Por algo le insistía Borges a María Kodama que Las Ruinas Circulares era un cuento extremadamente barroco. Quizá, tendríamos que diferir del maestro - es sano a veces incordiar a nuestros maestros - es eso de que el cuento es “excesivamente” barroco; ciertamente que tiene bastante de barroquismo pero no en exceso. Y esto porque si algo subraya el movimiento barroco del siglo XVI es la delgada línea que separa el sueño de la vigilia, y sino que lo diga Pedro Calderón de la Barca (1600 – 1681) con La Vida es Sueño (1635). Normalmente asumimos que lo que nos ocurre durante la vigilia, mientras estamos “despiertos”, es real, lo “real”; y que lo que nos acontece mientras dormimos es “irreal”, ilusorio, irracional y caótico. El barroco lo que nos viene a decir es que hace falta ver cómo el hombre sueña dormido  pero sueña también despierto; nos espeta en la cara la escandalosa noticia de que acaso no somos sino el sueño de alguien; de nuestros padres que soñaban con tener un hijo a su imagen y semejanza; que somos el proyecto consumado de un hombre, o muchos, que planearon una profesión que yo, ilusamente, había creído que había sido mi elección. Si a ver vamos, buena parte de lo que somos, buena parte de lo que nos rodea, de lo que anhelamos, incluso, es el sueño, el deseo de alguien más, y, si no nos avispamos, como decimos coloquialmente, podemos pasarnos la vida viviendo el sueño de otros, trabajando para el sueño de un tercero.
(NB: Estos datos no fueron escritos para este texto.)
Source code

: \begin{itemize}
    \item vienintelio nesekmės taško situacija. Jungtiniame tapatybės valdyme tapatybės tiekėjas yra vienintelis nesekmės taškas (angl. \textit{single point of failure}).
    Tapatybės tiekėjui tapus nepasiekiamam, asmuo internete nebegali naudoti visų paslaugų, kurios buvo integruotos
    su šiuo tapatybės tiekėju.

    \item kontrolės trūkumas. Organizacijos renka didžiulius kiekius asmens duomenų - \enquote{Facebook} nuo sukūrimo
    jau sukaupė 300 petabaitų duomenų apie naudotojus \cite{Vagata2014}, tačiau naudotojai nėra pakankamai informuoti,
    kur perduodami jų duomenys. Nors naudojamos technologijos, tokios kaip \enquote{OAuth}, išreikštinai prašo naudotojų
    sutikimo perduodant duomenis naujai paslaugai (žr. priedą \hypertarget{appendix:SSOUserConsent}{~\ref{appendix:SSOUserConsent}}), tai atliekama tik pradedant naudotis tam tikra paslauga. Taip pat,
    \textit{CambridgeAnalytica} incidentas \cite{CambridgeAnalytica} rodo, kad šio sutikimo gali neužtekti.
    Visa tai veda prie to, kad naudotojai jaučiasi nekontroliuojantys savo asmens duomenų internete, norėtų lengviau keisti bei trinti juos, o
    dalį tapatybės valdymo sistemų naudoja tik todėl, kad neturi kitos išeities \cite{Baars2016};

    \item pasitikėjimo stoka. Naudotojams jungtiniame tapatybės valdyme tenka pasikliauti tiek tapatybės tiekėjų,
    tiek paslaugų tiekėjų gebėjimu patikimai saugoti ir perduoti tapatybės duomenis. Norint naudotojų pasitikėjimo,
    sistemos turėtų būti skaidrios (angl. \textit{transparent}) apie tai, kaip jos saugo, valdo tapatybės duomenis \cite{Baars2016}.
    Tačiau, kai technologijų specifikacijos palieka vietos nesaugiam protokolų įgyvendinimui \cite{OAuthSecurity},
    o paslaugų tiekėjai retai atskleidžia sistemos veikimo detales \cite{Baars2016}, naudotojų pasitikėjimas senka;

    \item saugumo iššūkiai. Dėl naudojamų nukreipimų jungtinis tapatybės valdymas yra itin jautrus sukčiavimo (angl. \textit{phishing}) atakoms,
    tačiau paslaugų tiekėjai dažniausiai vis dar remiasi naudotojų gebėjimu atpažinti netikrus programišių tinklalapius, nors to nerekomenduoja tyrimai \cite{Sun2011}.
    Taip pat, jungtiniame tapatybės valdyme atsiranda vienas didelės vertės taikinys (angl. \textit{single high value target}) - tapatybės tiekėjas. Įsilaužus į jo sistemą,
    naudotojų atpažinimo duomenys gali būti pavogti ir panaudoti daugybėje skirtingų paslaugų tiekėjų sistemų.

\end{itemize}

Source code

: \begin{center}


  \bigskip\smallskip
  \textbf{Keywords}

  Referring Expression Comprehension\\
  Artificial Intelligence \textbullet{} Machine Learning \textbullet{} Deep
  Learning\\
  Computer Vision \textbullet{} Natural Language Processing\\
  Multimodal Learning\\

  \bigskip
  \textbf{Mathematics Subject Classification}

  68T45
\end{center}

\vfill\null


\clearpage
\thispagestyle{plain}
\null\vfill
En el fondo, desde el epígrafe, Borges no alerta, en Las Ruinas Circulares, acerca del peligro de vivir un sueño soñado por otro, y no nuestro propio sueño. Si solo reproduzco, cual espejo, el sueño de otro, no soy más que un fantasma, un espectro; eso lo sugiere el autor, no lo dice; y es que leer a Borges implica interpretar sus sugerencias, sus guiños literarios y metafísicos, sus insinuaciones; porque al final del día, esa es la lectura que exige el texto literario; no es más que un hacerse cómplice, hacerse discípulo de ese maestro que es el escritor, que es el libro; captar sentidos, de – velar significados; leer es re – leer, reescribir el texto. Leer a Borges es reinventarlo, es soñarlo y re – significarlo; es transitar por sus laberintos y hacer lo posible por salir ilesos de ellos; tan ilesos como sea posible; tan ilesos como sabemos que no se sale de los laberintos del amor, de los sentimientos, de las emociones y de la vida misma.  



Este texto fue presentado como ponencia en foro el 21 de abril de 2016, en la Universidad Simón Bolívar – Sede del Litoral, en el marco de la Semana del libro organizado por esa casa de estudios. El foro se llamó “Leer a Borges Hoy”. He de agradecer a mi amigo Maikel Ramírez la invitación a esa fiesta literaria y el propiciar el que me dedicará a componer estas líneas.